The Black Women's Health Book: Speaking for Ourselves
. Seal Press (CA), $14.95 (301pp) ISBN 978-0-931188-86-2
This volume contains a collection of 41 writings by and for black women about health--physical, emotional and psychological. The contents range from personal essays on how to deal with high blood pressure and memories of incest to a poem posing the question ``Have you ever considered suicide?'' There are also interviews with midwives and community health advocates, as well as journal passages detailing the challenges of living with lupus. Edited by White ( Chain Chain Change: For Black Women Dealing with Physical and Emotional Abuse ), the book covers the vast spectrum of the black woman's health experience as patient, healer and witness.
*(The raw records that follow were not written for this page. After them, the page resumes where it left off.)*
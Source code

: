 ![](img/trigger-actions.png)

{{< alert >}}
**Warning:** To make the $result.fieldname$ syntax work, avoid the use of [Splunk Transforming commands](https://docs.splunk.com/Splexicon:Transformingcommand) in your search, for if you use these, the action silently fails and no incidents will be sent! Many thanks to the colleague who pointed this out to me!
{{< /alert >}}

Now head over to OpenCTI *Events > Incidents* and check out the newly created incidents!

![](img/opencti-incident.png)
On becoming a physician, for instance, Vanessa Northington Gamble writes that she pursued this dream in the face of the twin obstacles of race and gender: ``I had to face the fact that not everyone believed that a black woman could be or was qualified.'' She herself was told by a student and colleague ``that I would gain admission not because I had excelled in college, but because I would fit the affirmative action plan.'' By contrast, the novelist Alice Walker describes the discomfort, shame and pain she has felt from a nonracial affliction--her blind eye, ``bluish, a little battered-looking but full of light, with whitish clouds swirling around it.'' She recalls how her daughter asked one day, ``Mommy, where did you get that world in your eye?'' The question, like the collection itself, assembled from a disparate yet connected group of women, proves that words, as well as deeds, have the power to heal. (Feb.)